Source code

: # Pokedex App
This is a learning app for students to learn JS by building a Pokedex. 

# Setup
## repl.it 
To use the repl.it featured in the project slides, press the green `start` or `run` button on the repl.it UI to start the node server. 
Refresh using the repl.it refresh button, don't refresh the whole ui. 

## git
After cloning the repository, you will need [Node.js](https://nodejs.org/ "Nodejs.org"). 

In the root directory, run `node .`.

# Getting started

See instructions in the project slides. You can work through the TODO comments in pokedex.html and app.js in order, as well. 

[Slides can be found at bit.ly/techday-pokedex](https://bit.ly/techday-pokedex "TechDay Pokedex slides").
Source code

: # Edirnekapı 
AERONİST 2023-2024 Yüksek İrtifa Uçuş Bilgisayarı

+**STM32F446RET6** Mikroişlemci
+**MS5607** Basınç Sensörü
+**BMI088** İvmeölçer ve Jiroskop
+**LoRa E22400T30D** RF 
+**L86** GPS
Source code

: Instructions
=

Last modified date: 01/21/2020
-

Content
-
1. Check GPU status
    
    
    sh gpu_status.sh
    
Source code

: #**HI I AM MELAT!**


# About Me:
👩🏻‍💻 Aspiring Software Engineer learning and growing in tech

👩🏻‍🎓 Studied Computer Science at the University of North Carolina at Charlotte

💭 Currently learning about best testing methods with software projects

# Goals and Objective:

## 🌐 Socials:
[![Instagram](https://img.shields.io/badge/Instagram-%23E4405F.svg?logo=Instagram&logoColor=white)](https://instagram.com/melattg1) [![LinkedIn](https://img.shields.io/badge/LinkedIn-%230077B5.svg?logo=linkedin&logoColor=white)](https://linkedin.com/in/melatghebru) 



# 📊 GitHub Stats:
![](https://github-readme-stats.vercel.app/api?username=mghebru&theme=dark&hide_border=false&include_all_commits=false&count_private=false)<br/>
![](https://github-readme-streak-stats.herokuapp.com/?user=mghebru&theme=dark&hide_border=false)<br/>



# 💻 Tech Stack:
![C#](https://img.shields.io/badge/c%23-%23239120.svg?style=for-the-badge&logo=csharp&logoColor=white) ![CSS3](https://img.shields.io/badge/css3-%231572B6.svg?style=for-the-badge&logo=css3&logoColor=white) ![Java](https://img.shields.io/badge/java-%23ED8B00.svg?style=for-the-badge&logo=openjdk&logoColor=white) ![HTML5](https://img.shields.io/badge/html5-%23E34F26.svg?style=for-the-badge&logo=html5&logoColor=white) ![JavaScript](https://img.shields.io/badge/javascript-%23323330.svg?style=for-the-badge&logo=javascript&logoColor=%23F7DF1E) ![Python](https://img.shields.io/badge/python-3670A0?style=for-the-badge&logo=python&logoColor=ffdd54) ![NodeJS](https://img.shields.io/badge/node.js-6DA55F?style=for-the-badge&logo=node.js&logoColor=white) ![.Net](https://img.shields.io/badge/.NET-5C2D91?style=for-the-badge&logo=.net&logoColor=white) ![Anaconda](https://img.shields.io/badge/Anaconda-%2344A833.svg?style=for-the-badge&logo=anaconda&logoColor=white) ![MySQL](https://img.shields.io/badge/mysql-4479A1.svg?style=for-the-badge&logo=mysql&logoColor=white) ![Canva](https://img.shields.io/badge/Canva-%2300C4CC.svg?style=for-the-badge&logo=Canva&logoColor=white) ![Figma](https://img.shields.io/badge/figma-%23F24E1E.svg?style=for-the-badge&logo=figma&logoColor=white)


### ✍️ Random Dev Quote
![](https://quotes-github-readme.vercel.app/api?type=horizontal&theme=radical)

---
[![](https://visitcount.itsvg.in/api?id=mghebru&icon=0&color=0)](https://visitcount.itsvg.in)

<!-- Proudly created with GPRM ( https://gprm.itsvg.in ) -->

· · ·

• Task
Return all lines in the entries above that carry the word "readme".

• Solution to this problem
![](https://github-readme-stats.vercel.app/api?username=mghebru&theme=dark&hide_border=false&include_all_commits=false&count_private=false)<br/>
![](https://github-readme-streak-stats.herokuapp.com/?user=mghebru&theme=dark&hide_border=false)<br/>
![](https://quotes-github-readme.vercel.app/api?type=horizontal&theme=radical)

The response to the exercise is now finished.